Rivas María Luisa, Cobreros Laura, Zeidler Martin P, Hombría James Castelli-Gair
Centro Andaluz de Biología del Desarrollo, CSIC/UPO, Universidad Pablo de Olavide, Carretera de Utrera km 1, 41013 Seville, Spain.
EMBO Rep. 2008 Nov;9(11):1114-20. doi: 10.1038/embor.2008.170. Epub 2008 Sep 19.
In vertebrates, seven signal transducer and activator of transcription (STAT) proteins bind to palindromic sites separated by spacers of two or three nucleotides (STAT1), four nucleotides (STAT6) or three nucleotides (STAT2 to STAT5a/b). This diversity of binding sites provides specificity to counter semiredundancy and was thought to be a recent evolutionary acquisition. Here, we examine the natural DNA-binding sites of the single Drosophila Stat and show that this is not the case. Rather, Drosophila Stat92E is able to bind to and activate target gene expression through both 3n and 4n spaced sites. Our experiments indicate that Stat92E has a higher binding affinity for 3n sites than for 4n sites and suggest that the levels of target gene expression can be modulated by insertion and/or deletion of single bases. Our results indicate that the ancestral STAT protein had the capacity to bind to 3n and 4n sites and that specific STAT binding preferences evolved with the radiation of the vertebrate STAT family.

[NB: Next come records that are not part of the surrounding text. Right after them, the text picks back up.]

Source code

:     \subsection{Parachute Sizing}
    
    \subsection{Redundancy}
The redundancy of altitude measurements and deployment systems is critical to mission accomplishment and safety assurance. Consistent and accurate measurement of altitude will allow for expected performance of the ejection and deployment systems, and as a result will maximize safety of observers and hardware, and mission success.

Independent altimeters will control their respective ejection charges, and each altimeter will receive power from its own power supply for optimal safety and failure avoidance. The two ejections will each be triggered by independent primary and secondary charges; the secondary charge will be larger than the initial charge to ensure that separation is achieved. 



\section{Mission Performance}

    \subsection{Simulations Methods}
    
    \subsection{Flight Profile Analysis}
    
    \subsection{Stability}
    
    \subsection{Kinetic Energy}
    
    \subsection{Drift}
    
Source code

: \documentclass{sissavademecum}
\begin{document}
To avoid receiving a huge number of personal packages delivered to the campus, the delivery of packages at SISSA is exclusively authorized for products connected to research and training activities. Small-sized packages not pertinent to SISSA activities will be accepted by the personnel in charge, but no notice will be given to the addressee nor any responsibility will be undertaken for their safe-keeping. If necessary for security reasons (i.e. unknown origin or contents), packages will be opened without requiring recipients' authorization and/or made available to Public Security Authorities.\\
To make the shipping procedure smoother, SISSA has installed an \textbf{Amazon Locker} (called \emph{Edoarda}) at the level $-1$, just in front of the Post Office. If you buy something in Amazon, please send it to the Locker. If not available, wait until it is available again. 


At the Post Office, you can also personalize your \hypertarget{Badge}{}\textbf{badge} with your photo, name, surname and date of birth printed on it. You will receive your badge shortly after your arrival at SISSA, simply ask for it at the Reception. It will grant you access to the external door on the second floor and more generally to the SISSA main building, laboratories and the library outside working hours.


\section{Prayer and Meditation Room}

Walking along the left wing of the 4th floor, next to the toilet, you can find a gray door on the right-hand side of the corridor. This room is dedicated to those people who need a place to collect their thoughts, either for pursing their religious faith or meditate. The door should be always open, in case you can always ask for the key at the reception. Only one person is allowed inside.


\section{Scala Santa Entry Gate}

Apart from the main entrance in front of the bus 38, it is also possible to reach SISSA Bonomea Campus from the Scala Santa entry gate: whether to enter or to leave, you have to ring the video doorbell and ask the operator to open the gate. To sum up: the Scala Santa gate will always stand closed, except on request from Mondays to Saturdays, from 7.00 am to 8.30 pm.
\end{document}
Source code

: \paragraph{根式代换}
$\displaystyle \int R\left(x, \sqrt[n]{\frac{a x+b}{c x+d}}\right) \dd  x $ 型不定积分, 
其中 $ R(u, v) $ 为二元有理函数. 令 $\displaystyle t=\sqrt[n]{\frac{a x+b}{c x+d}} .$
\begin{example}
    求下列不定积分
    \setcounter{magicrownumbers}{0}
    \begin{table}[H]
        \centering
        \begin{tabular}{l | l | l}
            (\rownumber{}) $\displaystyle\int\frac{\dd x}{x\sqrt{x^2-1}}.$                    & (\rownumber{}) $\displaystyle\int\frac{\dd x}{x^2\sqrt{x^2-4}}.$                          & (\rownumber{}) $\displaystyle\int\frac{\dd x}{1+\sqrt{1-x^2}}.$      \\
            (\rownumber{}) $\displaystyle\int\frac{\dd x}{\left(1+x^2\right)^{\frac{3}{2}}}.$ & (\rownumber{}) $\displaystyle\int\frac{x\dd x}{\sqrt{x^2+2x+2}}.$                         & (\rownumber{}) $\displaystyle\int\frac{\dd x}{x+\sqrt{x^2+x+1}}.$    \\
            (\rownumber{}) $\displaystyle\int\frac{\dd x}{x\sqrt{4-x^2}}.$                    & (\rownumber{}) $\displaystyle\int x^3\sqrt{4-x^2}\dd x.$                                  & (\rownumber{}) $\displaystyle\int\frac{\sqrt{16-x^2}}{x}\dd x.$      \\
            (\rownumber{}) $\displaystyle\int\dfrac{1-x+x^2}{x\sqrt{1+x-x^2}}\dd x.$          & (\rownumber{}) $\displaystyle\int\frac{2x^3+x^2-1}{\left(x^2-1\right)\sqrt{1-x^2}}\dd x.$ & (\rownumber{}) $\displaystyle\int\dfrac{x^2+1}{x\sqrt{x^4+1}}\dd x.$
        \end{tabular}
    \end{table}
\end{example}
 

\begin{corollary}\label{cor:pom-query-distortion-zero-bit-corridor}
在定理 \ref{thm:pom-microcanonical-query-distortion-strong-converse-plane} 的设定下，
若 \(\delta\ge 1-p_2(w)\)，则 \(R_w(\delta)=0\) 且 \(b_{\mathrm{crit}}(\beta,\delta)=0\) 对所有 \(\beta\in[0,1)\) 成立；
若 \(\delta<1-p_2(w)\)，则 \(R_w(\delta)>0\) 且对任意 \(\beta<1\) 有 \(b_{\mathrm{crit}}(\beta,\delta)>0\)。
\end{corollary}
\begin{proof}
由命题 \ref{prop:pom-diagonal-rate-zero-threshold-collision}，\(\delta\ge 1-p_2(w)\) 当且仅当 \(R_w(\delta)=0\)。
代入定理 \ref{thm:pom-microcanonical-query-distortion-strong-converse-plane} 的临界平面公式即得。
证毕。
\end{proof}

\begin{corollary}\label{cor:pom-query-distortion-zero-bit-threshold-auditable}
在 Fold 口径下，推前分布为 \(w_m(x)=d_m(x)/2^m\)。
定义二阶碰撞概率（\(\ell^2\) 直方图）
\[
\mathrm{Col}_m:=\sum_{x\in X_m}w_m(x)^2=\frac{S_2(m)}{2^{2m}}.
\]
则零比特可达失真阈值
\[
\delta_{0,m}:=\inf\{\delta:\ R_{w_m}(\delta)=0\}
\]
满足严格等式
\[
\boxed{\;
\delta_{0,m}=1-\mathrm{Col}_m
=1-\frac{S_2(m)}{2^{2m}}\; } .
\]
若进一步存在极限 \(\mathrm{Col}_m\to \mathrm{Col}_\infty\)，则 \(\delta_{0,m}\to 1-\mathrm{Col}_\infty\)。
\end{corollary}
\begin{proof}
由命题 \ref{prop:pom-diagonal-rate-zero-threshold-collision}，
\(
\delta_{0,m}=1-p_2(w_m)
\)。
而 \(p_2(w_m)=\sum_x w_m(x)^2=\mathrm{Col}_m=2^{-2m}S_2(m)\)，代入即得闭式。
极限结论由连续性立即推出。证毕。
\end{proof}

在脊椎动物中,七种信号转导及转录激活因子(STAT)蛋白可结合到由两或三个核苷酸间隔(STAT1)、四个核苷酸间隔(STAT6)或三个核苷酸间隔(STAT2至STAT5a/b)隔开的回文位点。这种结合位点的多样性为应对半冗余提供了特异性,并且曾被认为是近期的进化获得。在此,我们研究了果蝇中单个Stat的天然DNA结合位点,结果表明并非如此。相反,果蝇Stat92E能够通过3n和4n间隔的位点结合并激活靶基因表达。我们的实验表明,Stat92E对3n位点的结合亲和力高于对4n位点的结合亲和力,并表明靶基因表达水平可通过单个碱基的插入和/或缺失来调节。我们的结果表明,祖先STAT蛋白具有结合3n和4n位点的能力,并且特定的STAT结合偏好随着脊椎动物STAT家族的辐射而进化。